Matthew Revell for Heroku

Posted on Jan 6, 2020

How Kafka changed the world of event processing

#kafka #messaging #pubsub

Getting the code right is just the start of building software. Once you’ve got something running on your dev machine, you also need to consider:

How you’ll deploy the software
What your release schedule for new features and fixes will look like
How to handle security
How you’ll scale when the time comes.

Architecture is one of the biggest choices that we make when building software. And this past decade has seen some pretty big changes in the architecture patterns that we consider “normal”.
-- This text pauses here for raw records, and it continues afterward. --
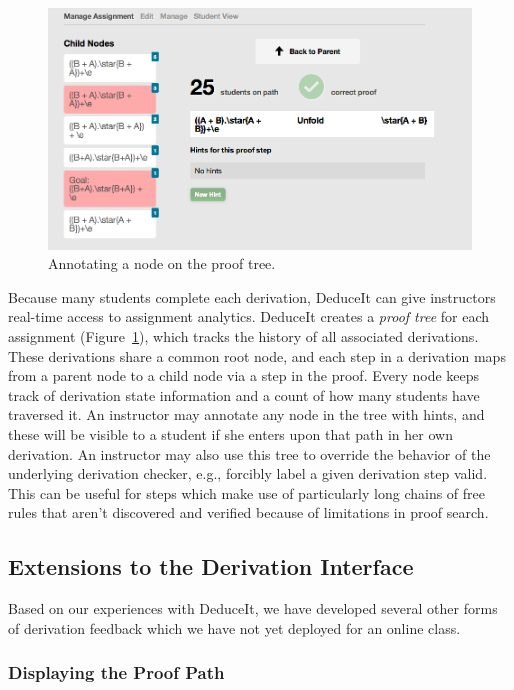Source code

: \documentclass{sigchi}
\begin{document}
\begin{figure}[tb]
\centering
\includegraphics[width=1\columnwidth]{nodeannote}
\caption{Annotating a node on the proof tree.}
\label{fig:nodeannote}
\end{figure}

Because many students complete each derivation, DeduceIt can give instructors real-time access to assignment analytics. DeduceIt creates a \emph{proof tree} for each assignment (Figure~\ref{fig:nodeannote}), which tracks the history of all associated derivations. These derivations share a common root node, and each step in a derivation maps from a parent node to a child node via a step in the proof. Every node keeps track of derivation state information and a count of how many students have traversed it. An instructor may annotate any node in the tree with hints, and these will be visible to a student if she enters upon that path in her own derivation. An instructor may also use this tree to override the behavior of the underlying derivation checker, e.g., forcibly label a given derivation step valid. This can be useful for steps which make use of particularly long chains of free rules that aren't discovered and verified because of limitations in proof search.

\subsection{Extensions to the Derivation Interface}

Based on our experiences with DeduceIt, we have developed several other forms of derivation feedback which we have not yet deployed for an online class.

\subsubsection{Displaying the Proof Path}
\end{document}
Specifically, we’ve gone from building ever larger web apps as a single codebase, operating as monolithic applications, to a world where decoupled components come together to form a coherent whole. That’s not to say that component architectures are new or even that they’re the best choice for every project. But the story of how we got here is an interesting one.
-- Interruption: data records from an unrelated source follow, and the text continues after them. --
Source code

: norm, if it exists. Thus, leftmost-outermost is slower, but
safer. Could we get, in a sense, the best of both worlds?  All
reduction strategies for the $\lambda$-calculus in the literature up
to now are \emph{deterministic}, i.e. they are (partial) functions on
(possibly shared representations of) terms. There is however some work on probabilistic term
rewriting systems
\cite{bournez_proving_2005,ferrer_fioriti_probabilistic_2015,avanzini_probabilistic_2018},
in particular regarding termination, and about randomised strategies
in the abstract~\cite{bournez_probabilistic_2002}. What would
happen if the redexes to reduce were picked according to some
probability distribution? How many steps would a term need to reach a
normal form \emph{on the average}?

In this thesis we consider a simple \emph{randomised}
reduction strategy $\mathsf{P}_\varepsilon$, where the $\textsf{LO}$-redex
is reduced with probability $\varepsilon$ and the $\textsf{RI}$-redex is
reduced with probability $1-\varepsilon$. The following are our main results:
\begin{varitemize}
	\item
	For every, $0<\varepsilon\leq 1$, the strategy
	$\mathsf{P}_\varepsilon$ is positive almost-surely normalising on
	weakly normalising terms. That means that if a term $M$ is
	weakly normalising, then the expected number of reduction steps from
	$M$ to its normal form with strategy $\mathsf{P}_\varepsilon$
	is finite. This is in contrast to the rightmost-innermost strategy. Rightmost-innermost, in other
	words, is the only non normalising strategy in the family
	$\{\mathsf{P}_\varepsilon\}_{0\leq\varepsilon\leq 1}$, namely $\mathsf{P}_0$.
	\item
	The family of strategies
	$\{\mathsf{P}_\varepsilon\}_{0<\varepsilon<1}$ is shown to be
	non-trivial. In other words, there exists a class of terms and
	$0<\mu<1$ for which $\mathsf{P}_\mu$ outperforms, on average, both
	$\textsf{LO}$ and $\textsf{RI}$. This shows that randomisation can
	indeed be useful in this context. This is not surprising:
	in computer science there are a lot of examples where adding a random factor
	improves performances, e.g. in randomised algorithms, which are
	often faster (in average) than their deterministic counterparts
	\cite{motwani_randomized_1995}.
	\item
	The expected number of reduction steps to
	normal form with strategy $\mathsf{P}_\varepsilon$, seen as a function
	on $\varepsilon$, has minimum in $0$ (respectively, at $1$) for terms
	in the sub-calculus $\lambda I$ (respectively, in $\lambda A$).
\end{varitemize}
Kafka, in particular, has been something of a hero in that story. So, how did we get where we are today and what role did Kafka have to play?

The monolith

Even the name “monolith” sounds imposing and impenetrable. It literally means “single rock”.
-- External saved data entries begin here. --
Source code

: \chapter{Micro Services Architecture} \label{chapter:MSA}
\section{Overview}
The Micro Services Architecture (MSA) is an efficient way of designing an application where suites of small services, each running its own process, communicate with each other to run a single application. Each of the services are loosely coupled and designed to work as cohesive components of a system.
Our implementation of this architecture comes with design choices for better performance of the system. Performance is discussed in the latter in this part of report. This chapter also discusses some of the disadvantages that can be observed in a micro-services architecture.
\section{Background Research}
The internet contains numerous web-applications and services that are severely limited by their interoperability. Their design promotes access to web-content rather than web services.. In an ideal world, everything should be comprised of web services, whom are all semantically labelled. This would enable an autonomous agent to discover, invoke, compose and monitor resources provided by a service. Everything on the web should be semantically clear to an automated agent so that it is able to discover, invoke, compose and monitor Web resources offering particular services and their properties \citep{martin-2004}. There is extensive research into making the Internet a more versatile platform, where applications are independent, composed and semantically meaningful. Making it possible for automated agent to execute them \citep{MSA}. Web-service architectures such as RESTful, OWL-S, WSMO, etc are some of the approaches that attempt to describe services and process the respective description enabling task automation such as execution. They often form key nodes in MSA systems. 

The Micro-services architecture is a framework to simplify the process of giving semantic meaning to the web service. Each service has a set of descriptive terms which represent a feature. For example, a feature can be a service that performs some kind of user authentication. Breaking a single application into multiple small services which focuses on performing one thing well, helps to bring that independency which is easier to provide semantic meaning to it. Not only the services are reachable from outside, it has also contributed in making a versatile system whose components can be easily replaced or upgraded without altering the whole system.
Think of a typical Rails app. The components that make up the application are interconnected and interdependent. With this pattern, the software is self-contained, built, and deployed as a single solution.

This approach comes with some drawbacks. One of them is that monoliths suffer from the butterfly effect. Seemingly small changes in one part of the codebase can have unintended consequences elsewhere. Adding features and fixing bugs can take longer as a result. Even if the development phase is straightforward, testing and deployment carry with them the complexities of testing and deploying the entire application rather than just the part you updated.

Monolithic architectures work well in a lot of scenarios but three changes have meant that other patterns have come to the fore:

the scalability and uptime demands of an always-on user culture
agile development practices
the increasing complexity of software consumed via the web and mobile devices.

Enter modular architectures.

Moving to a modular architecture

Modular architectures are not new. In the 80s and 90s, CORBA (Common Object Request Broker Architecture) and Remote Procedure Calls (RPC) introduced a modular pattern that enabled developers to invoke methods without having to consider where they were running. And, of course, RPC is still very much a part of current web development.

What separates modular architecture from monoliths is the idea that an application should be broken into complementary yet distinct “chunks” of functionality. So, for example, the authentication part of an application would exist as a discrete service with its own API. In theory, the auth system’s code could be entirely swapped out without affecting the running of the application, so long as the API remained the same.

Modular architectures reduce the risk that a change made in one component will create unanticipated changes in other components. That loose coupling has a second benefit. Simpler, self-contained services suit agile and team development practices much more easily than working with a large monolith. Modular design patterns such as service-oriented architecture and microservices architecture have enjoyed increased uptake partly because of how well they suit agile development.

While services are loosely-coupled and operate independently, they still need to communicate with each other. This is where RPC and REST come in. Let’s look at an ecommerce site as an example. We’ll imagine it has several autonomous services that communicate together to form a whole system.

Call the card processing service to charge the card.
Call the orders service to mark the order as paid.
The order service calls the email service to send a confirmation email before returning a response to the payment service.
Then call the shipping service to prepare and ship the order.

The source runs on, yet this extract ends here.